Excerpts from a dataset:

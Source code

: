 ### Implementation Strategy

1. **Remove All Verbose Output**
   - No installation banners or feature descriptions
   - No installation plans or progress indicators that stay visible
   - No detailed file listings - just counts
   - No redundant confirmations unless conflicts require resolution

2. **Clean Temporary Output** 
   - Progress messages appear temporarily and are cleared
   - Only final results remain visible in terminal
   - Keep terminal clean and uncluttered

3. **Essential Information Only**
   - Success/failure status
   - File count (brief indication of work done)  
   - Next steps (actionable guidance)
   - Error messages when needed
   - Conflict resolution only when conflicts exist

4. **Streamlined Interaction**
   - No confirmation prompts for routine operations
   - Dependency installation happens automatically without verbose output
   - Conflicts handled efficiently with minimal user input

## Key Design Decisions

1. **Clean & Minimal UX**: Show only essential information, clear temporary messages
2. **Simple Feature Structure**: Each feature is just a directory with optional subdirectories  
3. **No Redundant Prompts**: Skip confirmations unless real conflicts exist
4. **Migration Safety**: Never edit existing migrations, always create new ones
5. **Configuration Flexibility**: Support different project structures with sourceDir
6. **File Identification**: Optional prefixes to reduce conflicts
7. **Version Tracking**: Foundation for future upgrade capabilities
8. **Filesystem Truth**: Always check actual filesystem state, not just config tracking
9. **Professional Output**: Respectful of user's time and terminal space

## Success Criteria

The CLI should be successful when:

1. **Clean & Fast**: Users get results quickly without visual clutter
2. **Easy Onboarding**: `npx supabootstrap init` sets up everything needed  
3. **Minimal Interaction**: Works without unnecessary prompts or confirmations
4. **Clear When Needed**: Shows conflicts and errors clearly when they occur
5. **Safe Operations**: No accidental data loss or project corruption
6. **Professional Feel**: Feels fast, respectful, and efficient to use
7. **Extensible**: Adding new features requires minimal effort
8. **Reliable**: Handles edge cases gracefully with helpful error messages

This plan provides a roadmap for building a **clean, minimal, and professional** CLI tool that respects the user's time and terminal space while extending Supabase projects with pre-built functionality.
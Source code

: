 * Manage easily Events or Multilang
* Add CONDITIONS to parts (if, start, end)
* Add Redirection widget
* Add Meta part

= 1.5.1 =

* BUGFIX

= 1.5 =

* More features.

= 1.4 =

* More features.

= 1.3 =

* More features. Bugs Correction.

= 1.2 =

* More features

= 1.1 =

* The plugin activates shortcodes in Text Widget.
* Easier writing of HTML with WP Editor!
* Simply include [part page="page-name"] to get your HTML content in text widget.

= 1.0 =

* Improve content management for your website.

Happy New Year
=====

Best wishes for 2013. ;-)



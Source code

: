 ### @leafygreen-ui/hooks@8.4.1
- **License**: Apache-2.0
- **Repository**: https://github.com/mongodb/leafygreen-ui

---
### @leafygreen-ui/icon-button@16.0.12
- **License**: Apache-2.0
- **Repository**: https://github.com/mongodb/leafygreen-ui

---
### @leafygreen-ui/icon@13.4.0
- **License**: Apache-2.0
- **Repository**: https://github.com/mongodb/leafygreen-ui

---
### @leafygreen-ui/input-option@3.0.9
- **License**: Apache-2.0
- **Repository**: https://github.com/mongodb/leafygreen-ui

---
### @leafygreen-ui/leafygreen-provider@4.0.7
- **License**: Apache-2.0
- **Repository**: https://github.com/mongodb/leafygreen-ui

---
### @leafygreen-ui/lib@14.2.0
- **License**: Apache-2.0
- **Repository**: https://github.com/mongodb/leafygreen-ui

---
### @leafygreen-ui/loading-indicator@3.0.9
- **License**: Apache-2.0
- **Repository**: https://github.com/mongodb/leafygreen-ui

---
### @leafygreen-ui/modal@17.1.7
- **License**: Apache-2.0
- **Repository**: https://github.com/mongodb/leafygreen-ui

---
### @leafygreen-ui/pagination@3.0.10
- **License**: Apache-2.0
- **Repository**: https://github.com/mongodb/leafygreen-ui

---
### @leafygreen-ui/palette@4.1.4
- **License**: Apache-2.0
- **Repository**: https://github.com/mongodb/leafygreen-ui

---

WHAT TO DO: Copy the entries above exactly, but only from the line holding "- Next steps (actionable guidance)" through the line holding "2. **Simple Feature", both included.

OUTPUT OF THE TASK:
   - Next steps (actionable guidance)
   - Error messages when needed
   - Conflict resolution only when conflicts exist

4. **Streamlined Interaction**
   - No confirmation prompts for routine operations
   - Dependency installation happens automatically without verbose output
   - Conflicts handled efficiently with minimal user input

## Key Design Decisions

1. **Clean & Minimal UX**: Show only essential information, clear temporary messages
2. **Simple Feature Structure**: Each feature is just a directory with optional subdirectories  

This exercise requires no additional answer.